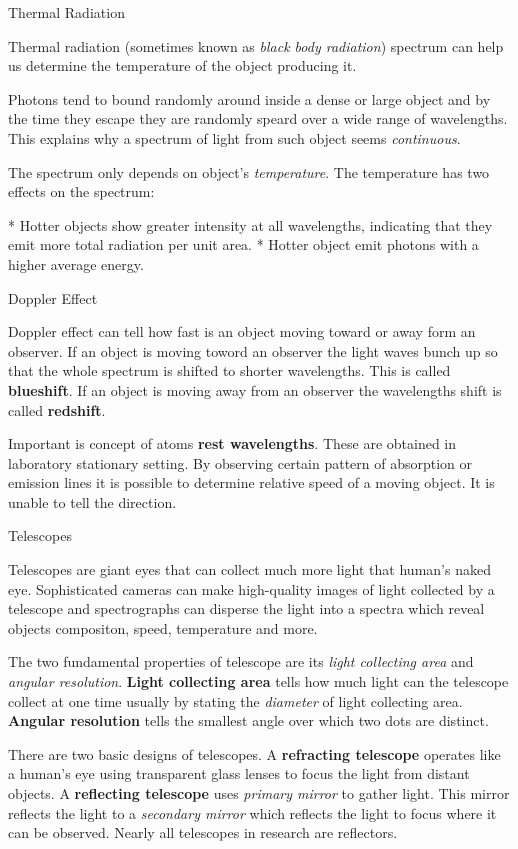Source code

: \sec Thermal Radiation

Thermal radiation (sometimes known as {\em black body radiation}) spectrum can
help us determine the temperature of the object producing it.

Photons tend to bound randomly around inside a dense or large object and by
the time they escape they are randomly speard over a wide range of wavelengths.
This explains why a spectrum of light from such object seems {\em continuous}.

The spectrum only depends on object's {\em temperature}. The temperature has
two effects on the spectrum:

\begitems
* Hotter objects show greater intensity at all wavelengths, indicating that
they emit more total radiation per unit area.
* Hotter object emit photons with a higher average energy.
\enditems

\sec Doppler Effect

Doppler effect can tell how fast is an object moving toward or away form
an observer. If an object is moving toword an observer the light waves bunch
up so that the whole spectrum is shifted to shorter wavelengths. This is called
{\bf blueshift}. If an object is moving away from an observer the wavelengths
shift is called {\bf redshift}.

Important is concept of atoms {\bf rest wavelengths}. These are obtained
in laboratory stationary setting. By observing certain pattern of absorption
or emission lines it is possible to determine relative speed of a moving
object. It is unable to tell the direction.

\sec Telescopes

Telescopes are giant eyes that can collect much more light that human's naked
eye. Sophisticated cameras can make high-quality images of light collected
by a telescope and spectrographs can disperse the light into a spectra which
reveal objects compositon, speed, temperature and more.

The two fundamental properties of telescope are its {\em light collecting area}
and {\em angular resolution}. {\bf Light collecting area} tells how much light
can the telescope collect at one time usually by stating the {\em diameter} of
light collecting area. {\bf Angular resolution} tells the smallest angle over
which two dots are distinct.

There are two basic designs of telescopes. A {\bf refracting telescope}
operates like a human's eye using transparent glass lenses to focus the light
from distant objects. A {\bf reflecting telescope} uses {\em primary mirror} to
gather light. This mirror reflects the light to a {\em secondary mirror} which
reflects the light to focus where it can be observed. Nearly all telescopes
in research are reflectors.
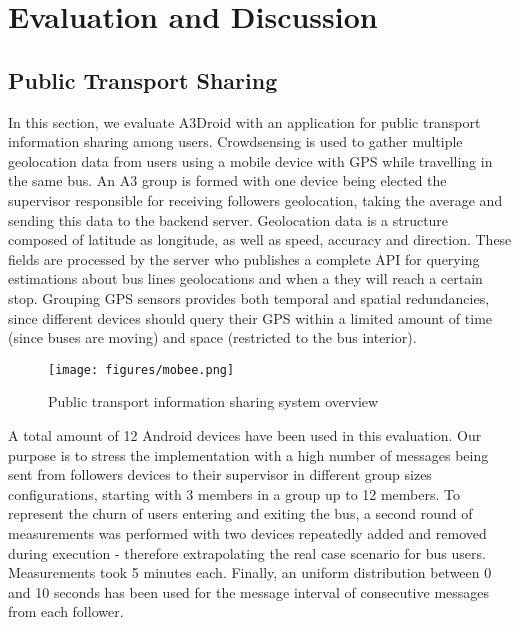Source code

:\section{Evaluation and Discussion}
\label{sec:evaluation}



\subsection{Public Transport Sharing}\label{sec:mobee}

In this section, we evaluate A3Droid with an application for public transport information sharing among users. Crowdsensing is used to gather multiple geolocation data from users using a mobile device with GPS while travelling in the same bus. An A3 group is formed with one device being elected the supervisor responsible for receiving followers geolocation, taking the average and sending this data to the backend server. Geolocation data is a structure composed of latitude as longitude, as well as speed, accuracy and direction. These fields are processed by the server who publishes a complete API for querying estimations about bus lines geolocations and when a they will reach a certain stop. Grouping GPS sensors provides both temporal and spatial redundancies, since different devices should query their GPS within a limited amount of time (since buses are moving) and space (restricted to the bus interior). 

\begin{figure}[!ht]
\centering
\texttt{[image: figures/mobee.png]}
\caption{Public transport information sharing system overview}
\label{fig:MOBEE_OVERVIEW}
\end{figure}

A total amount of 12 Android devices have been used in this evaluation. Our purpose is to stress the implementation with a high number of messages being sent from followers devices to their supervisor in different group sizes configurations, starting with 3 members in a group up to 12 members. To represent the churn of users entering and exiting the bus, a second round of measurements was performed with two devices repeatedly added and removed during execution - therefore extrapolating the real case scenario for bus users. Measurements took 5 minutes each. Finally, an uniform distribution between 0 and 10 seconds has been used for the message interval of consecutive messages from each follower.

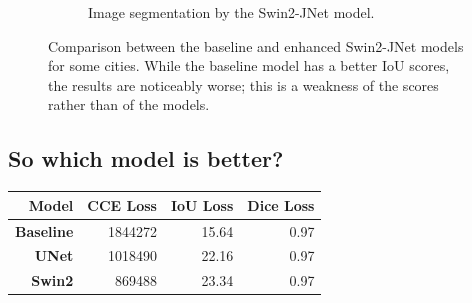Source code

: \begin{figure}[h]
\begin{subfigure}{.5\textwidth}
		\caption{Image segmentation by the Swin2-JNet model.}
	\end{subfigure}
	\caption{Comparison between the baseline and enhanced Swin2-JNet models for some cities. While the baseline model has a better IoU scores, the results are noticeably worse; this is a weakness of the scores rather than of the models.}
\end{figure}

\subsection{So which model is better?}

\begin{table}[h]
	\centering
	\begin{tabular}{>{\bfseries}r | r r r}
		\toprule
		Model & CCE Loss & IoU Loss & Dice Loss \\
		\midrule
		Baseline & \num{1844272} & 15.64 & 0.97 \\
		UNet & \num{1018490} & 22.16 & 0.97 \\
		Swin2 & \num{869488} & 23.34 & 0.97 \\
		\bottomrule
	\end{tabular}
\end{table}
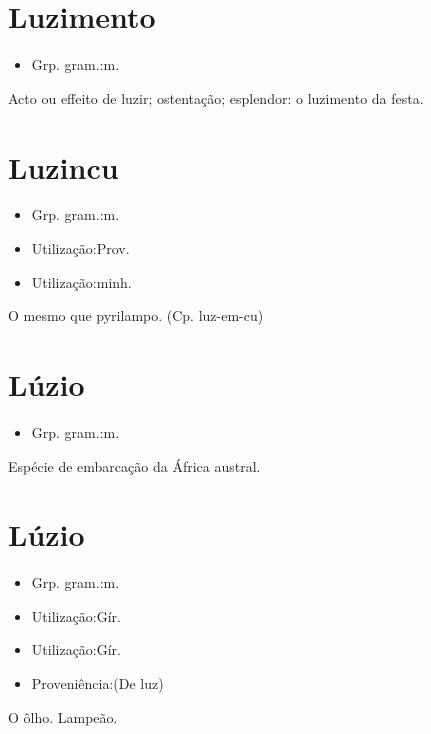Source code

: \section{Luzimento}
\begin{itemize}
\item {Grp. gram.:m.}
\end{itemize}
Acto ou effeito de luzir; ostentação; esplendor: \textunderscore o luzimento da festa\textunderscore .
\section{Luzincu}
\begin{itemize}
\item {Grp. gram.:m.}
\end{itemize}
\begin{itemize}
\item {Utilização:Prov.}
\end{itemize}
\begin{itemize}
\item {Utilização:minh.}
\end{itemize}
O mesmo que \textunderscore pyrilampo\textunderscore .
(Cp. \textunderscore luz-em-cu\textunderscore )
\section{Lúzio}
\begin{itemize}
\item {Grp. gram.:m.}
\end{itemize}
Espécie de embarcação da África austral.
\section{Lúzio}
\begin{itemize}
\item {Grp. gram.:m.}
\end{itemize}
\begin{itemize}
\item {Utilização:Gír.}
\end{itemize}
\begin{itemize}
\item {Utilização:Gír.}
\end{itemize}
\begin{itemize}
\item {Proveniência:(De \textunderscore luz\textunderscore )}
\end{itemize}
O ôlho.
Lampeão.
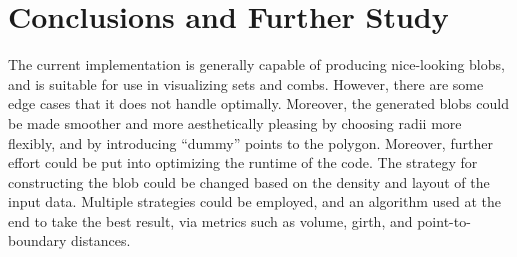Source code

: \documentclass[paper=a4, fontsize=11pt]{scrartcl} %
\numberwithin{equation}{section} %
\numberwithin{figure}{section} %
\numberwithin{table}{section} %
\begin{document}
\section*{Conclusions and Further Study}
The current implementation is generally capable of producing nice-looking blobs,
and is suitable for use in visualizing sets and combs. However, there are some
edge cases that it does not handle optimally. Moreover, the generated blobs
could be made smoother and more aesthetically pleasing by choosing radii more
flexibly, and by introducing ``dummy'' points to the polygon. Moreover, further
effort could be put into optimizing the runtime of the code. The strategy for
constructing the blob could be changed based on the density and layout of the
input data. Multiple strategies could be employed, and an algorithm used at the
end to take the best result, via metrics such as volume, girth, and
point-to-boundary distances.

\end{document}
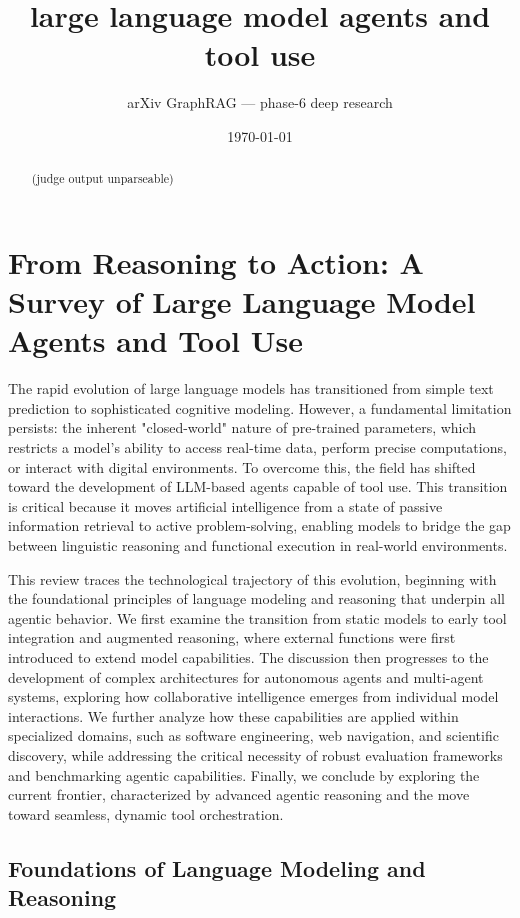 \documentclass[11pt]{article}
\title{large language model agents and tool use}
\author{arXiv GraphRAG --- phase-6 deep research}
\date{\today}
\begin{document}
\maketitle

\begin{abstract}
(judge output unparseable)
\end{abstract}

\section{From Reasoning to Action: A Survey of Large Language Model Agents and Tool Use}

The rapid evolution of large language models has transitioned from simple text prediction to sophisticated cognitive modeling. However, a fundamental limitation persists: the inherent "closed-world" nature of pre-trained parameters, which restricts a model's ability to access real-time data, perform precise computations, or interact with digital environments. To overcome this, the field has shifted toward the development of LLM-based agents capable of tool use. This transition is critical because it moves artificial intelligence from a state of passive information retrieval to active problem-solving, enabling models to bridge the gap between linguistic reasoning and functional execution in real-world environments.

This review traces the technological trajectory of this evolution, beginning with the foundational principles of language modeling and reasoning that underpin all agentic behavior. We first examine the transition from static models to early tool integration and augmented reasoning, where external functions were first introduced to extend model capabilities. The discussion then progresses to the development of complex architectures for autonomous agents and multi-agent systems, exploring how collaborative intelligence emerges from individual model interactions. We further analyze how these capabilities are applied within specialized domains, such as software engineering, web navigation, and scientific discovery, while addressing the critical necessity of robust evaluation frameworks and benchmarking agentic capabilities. Finally, we conclude by exploring the current frontier, characterized by advanced agentic reasoning and the move toward seamless, dynamic tool orchestration.

\subsection{Foundations of Language Modeling and Reasoning}
\end{document}
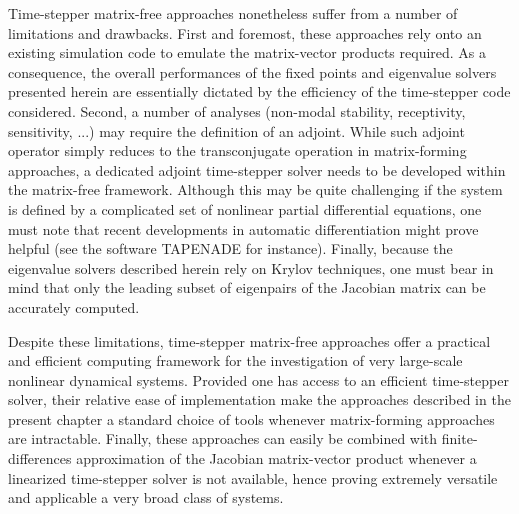 Time-stepper matrix-free approaches nonetheless suffer from a number of limitations and drawbacks. First and foremost, these approaches rely onto an existing simulation code to emulate the matrix-vector products required. As a consequence, the overall performances of the fixed points and eigenvalue solvers presented herein are essentially dictated by the efficiency of the time-stepper code considered. Second, a number of analyses (non-modal stability, receptivity, sensitivity, ...) may require the definition of an adjoint. While such adjoint operator simply reduces to the transconjugate operation in matrix-forming approaches, a dedicated adjoint time-stepper solver needs to be developed within the matrix-free framework. Although this may be quite challenging if the system is defined by a complicated set of nonlinear partial differential equations, one must note that recent developments in automatic differentiation might prove helpful (see the software TAPENADE \cite{TapenadeRef13} for instance). Finally, because the eigenvalue solvers described herein rely on Krylov techniques, one must bear in mind that only the leading subset of eigenpairs of the Jacobian matrix can be accurately computed.

Despite these limitations, time-stepper matrix-free approaches offer a practical and efficient computing framework for the investigation of very large-scale nonlinear dynamical systems. Provided one has access to an efficient time-stepper solver, their relative ease of implementation make the approaches described in the present chapter a standard choice of tools whenever matrix-forming approaches are intractable. Finally, these approaches can easily be combined with finite-differences approximation of the Jacobian matrix-vector product whenever a linearized time-stepper solver is not available, hence proving extremely versatile and applicable a very broad class of systems.
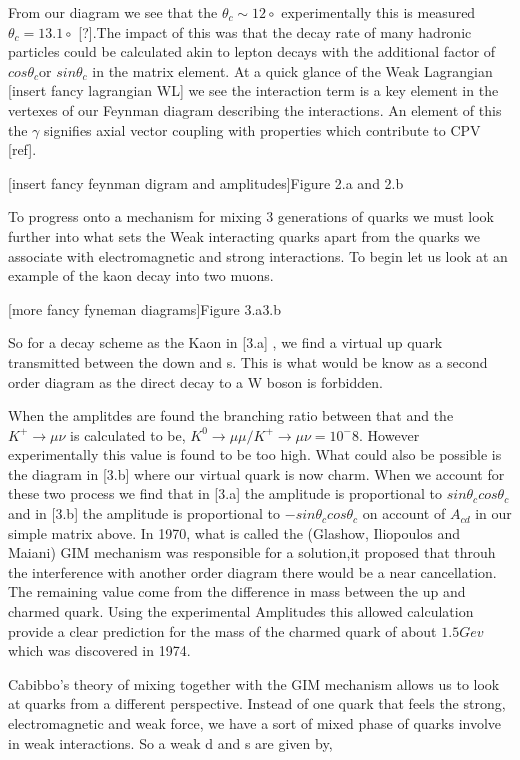From our diagram we see that the $\theta_c\sim 12\circ$ experimentally this is measured $\theta_c = 13.1\circ$ [?].The impact of this was that the decay rate of many hadronic particles could be calculated akin to lepton decays with the additional factor of $cos\theta_c$or $sin\theta_c$ in the matrix element. At a quick glance of the Weak Lagrangian [insert fancy lagrangian WL] we see the interaction term is a key element in the vertexes of our Feynman diagram describing the interactions. An element of this the $\gamma$ signifies axial vector coupling with properties which contribute to CPV [ref].

[insert fancy feynman digram and amplitudes]Figure {2.a} and {2.b}

To progress onto a mechanism for mixing 3 generations of quarks we must look further into what sets the Weak interacting quarks apart from the quarks we associate with electromagnetic and strong interactions. To begin let us look at an example of the kaon decay into two muons. 

[more fancy fyneman diagrams]Figure {3.a}{3.b}

So for a decay scheme as the Kaon in [3.a] , we find a virtual up quark transmitted between the down and s. This is what would be know as a second order diagram as the direct decay to a W boson is forbidden.

When the amplitdes are found the branching ratio between that and the $K^+\rightarrow\mu\nu$ is calculated to be,
 $K^0\rightarrow\mu\mu/K^+\rightarrow\mu\nu=10^-8$. 
However experimentally this value is found to be too high. What could also be possible is the diagram in [3.b] where our virtual quark is now charm. When we account for these two process we find that in [3.a] the amplitude is proportional to $sin\theta_c cos\theta_c$ and in [3.b] the amplitude is proportional to $-sin\theta_c cos\theta_c$ on account of $A_{cd}$ in our simple matrix above. 
In 1970, what is called the (Glashow, Iliopoulos and Maiani) GIM mechanism was responsible for a solution,it proposed that throuh the interference with another order diagram there would be a near cancellation. The remaining value come from the difference in mass between the up and charmed quark. Using the experimental Amplitudes this allowed calculation provide a clear prediction for the mass of the charmed quark of about $1.5Gev$ which was discovered in 1974.
 
Cabibbo’s theory of mixing together with the GIM mechanism allows us to look at quarks from a different perspective. Instead of one quark that feels the strong, electromagnetic and weak force, we have a sort of mixed phase of quarks involve in weak interactions. So a weak d and s are given by,

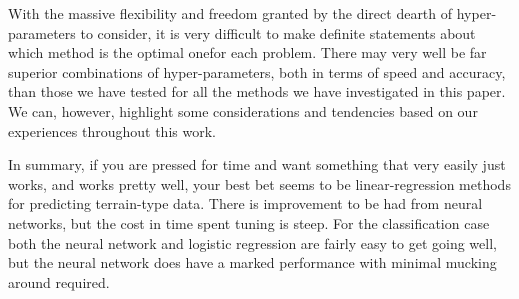 \documentclass[reprint, english, nofootinbib]{revtex4-2}
\begin{document}

With the massive flexibility and freedom granted by the direct dearth of hyper-parameters to consider, it is very difficult to make definite statements about which method is the optimal onefor each problem. There may very well be far superior combinations of hyper-parameters, both in terms of speed and accuracy, than those we have tested for all the methods we have investigated in this paper. We can, however, highlight some considerations and tendencies based on our experiences throughout this work.



In summary, if you are pressed for time and want something that very easily just works, and works pretty well, your best bet seems to be linear-regression methods for predicting terrain-type data. There is improvement to be had from neural networks, but the cost in time spent tuning is steep. For the classification case both the neural network and logistic regression are fairly easy to get going well, but the neural network does have a marked performance with minimal mucking around required.


\onecolumngrid

\newpage
\twocolumngrid
\appendix
\end{document}
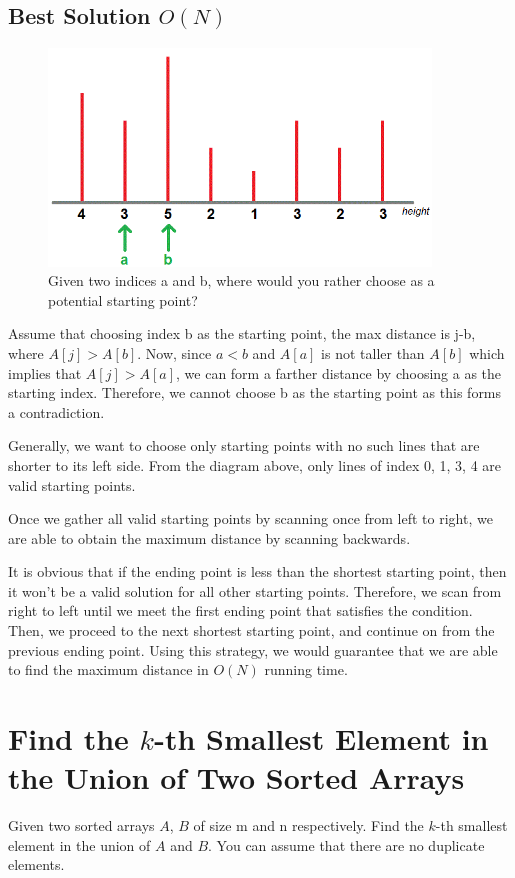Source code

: \documentclass[12pt, reqno, oneside]{amsart}
\begin{document}
\subsection{Best Solution $O(N)$}

\begin{figure}[htbp] %
   \centering
   \includegraphics[width=4in]{figs/A_Distance_Maximizing_Problem.png} 
   \caption{Given two indices a and b, where would you rather choose as a potential starting point?}
   \label{fig:dist_max}
\end{figure}

Assume that choosing index b as the starting point, the max distance is j-b, where $A[j] > A[b]$. Now, since $a < b$ and $A[a]$ is not taller than $A[b]$ which implies that $A[j] > A[a]$, we can form a farther distance by choosing a as the starting index. Therefore, we cannot choose b as the starting point as this forms a contradiction.

Generally, we want to choose only starting points with no such lines that are shorter to its left side. From the diagram above, only lines of index 0, 1, 3, 4 are valid starting points.

Once we gather all valid starting points by scanning once from left to right, we are able to obtain the maximum distance by scanning backwards.

It is obvious that if the ending point is less than the shortest starting point, then it won’t be a valid solution for all other starting points. Therefore, we scan from right to left until we meet the first ending point that satisfies the condition. Then, we proceed to the next shortest starting point, and continue on from the previous ending point. Using this strategy, we would guarantee that we are able to find the maximum distance in $O(N)$ running time.

\section{Find the $k$-th Smallest Element in the Union of Two Sorted Arrays}
Given two sorted arrays $A$, $B$ of size m and n respectively. Find the $k$-th smallest element in the union of $A$ and $B$. You can assume that there are no duplicate elements.
\end{document}
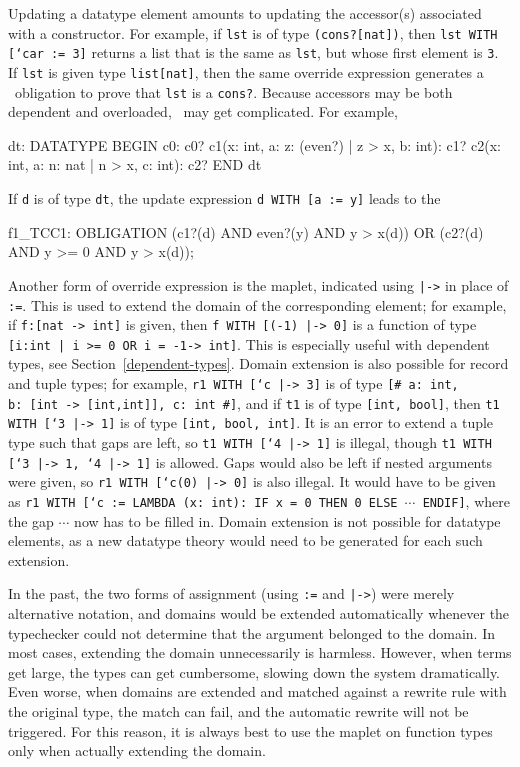 Updating a datatype element amounts to updating the accessor(s) associated
with a constructor.  For example, if \texttt{lst} is of type
\texttt{(cons?[nat])}, then \texttt{lst WITH [`car := 3]} returns a list
that is the same as \texttt{lst}, but whose first element is \texttt{3}.
If \texttt{lst} is given type \texttt{list[nat]}, then the same override
expression generates a \tcc\ obligation to prove that \texttt{lst} is a
\texttt{cons?}.  Because accessors may be both dependent and overloaded,
\tccs\ may get complicated.  For example,
\begin{pvsex}
  dt: DATATYPE
  BEGIN
   c0: c0?
   c1(x: int, a: \setb{}z: (even?) | z > x\sete, b: int): c1?
   c2(x: int, a: \setb{}n: nat | n > x\sete, c: int): c2?
  END dt
\end{pvsex}
If \texttt{d} is of type \texttt{dt}, the update expression \texttt{d WITH
[a := y]} leads to the \tcc
\begin{pvsex}
  f1_TCC1: OBLIGATION
    (c1?(d) AND even?(y) AND y > x(d)) OR
     (c2?(d) AND y >= 0 AND y > x(d));
\end{pvsex}

Another form of override expression is the maplet, indicated using
\texttt{|->} in place of \texttt{:=}.  This is used to extend the domain
of the corresponding element; for example, if \texttt{f:[nat -> int]} is
given, then \texttt{f WITH [(-1) |-> 0]} is a function of type
\texttt{[\setb{}i:int | i >= 0 OR i = -1\sete -> int]}.  This is especially useful
with dependent types, see Section~\ref{dependent-types}.  Domain extension
is also possible for record and tuple types; for example, \texttt{r1 WITH
[`c |-> 3]} is of type \texttt{[\# a:\ int, b:\ [int -> [int,int]], c:\ int
\#]}, and if \texttt{t1} is of type \texttt{[int, bool]}, then \texttt{t1
WITH [`3 |-> 1]} is of type \texttt{[int, bool, int]}.  It is an error to
extend a tuple type such that gaps are left, so \texttt{t1 WITH [`4 |->
1]} is illegal, though \texttt{t1 WITH [`3 |-> 1, `4 |-> 1]} is allowed.
Gaps would also be left if nested arguments were given, so \texttt{r1 WITH
[`c(0) |-> 0]} is also illegal.  It would have to be given as \texttt{r1
WITH [`c := LAMBDA (x:\ int):\ IF x = 0 THEN 0 ELSE $\cdots$ ENDIF]}, where
the gap $\cdots$ now has to be filled in.  Domain extension is not
possible for datatype elements, as a new datatype theory would need to be
generated for each such extension.

In the past, the two forms of assignment (using \texttt{:=} and
\texttt{|->}) were merely alternative notation, and domains would be
extended automatically whenever the typechecker could not determine that
the argument belonged to the domain.  In most cases, extending the domain
unnecessarily is harmless.  However, when terms get large, the types can
get cumbersome, slowing down the system dramatically.  Even worse, when
domains are extended and matched against a rewrite rule with the original
type, the match can fail, and the automatic rewrite will not be triggered.
For this reason, it is always best to use the maplet on function types
only when actually extending the domain.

Required work:
Copy out only the lines above from the one with "This explains why" to the one with "they emit more total radiation per unit area.", inclusive, exactly as they stand.

The answer:
This explains why a spectrum of light from such object seems {\em continuous}.

The spectrum only depends on object's {\em temperature}. The temperature has
two effects on the spectrum:

\begitems
* Hotter objects show greater intensity at all wavelengths, indicating that
they emit more total radiation per unit area.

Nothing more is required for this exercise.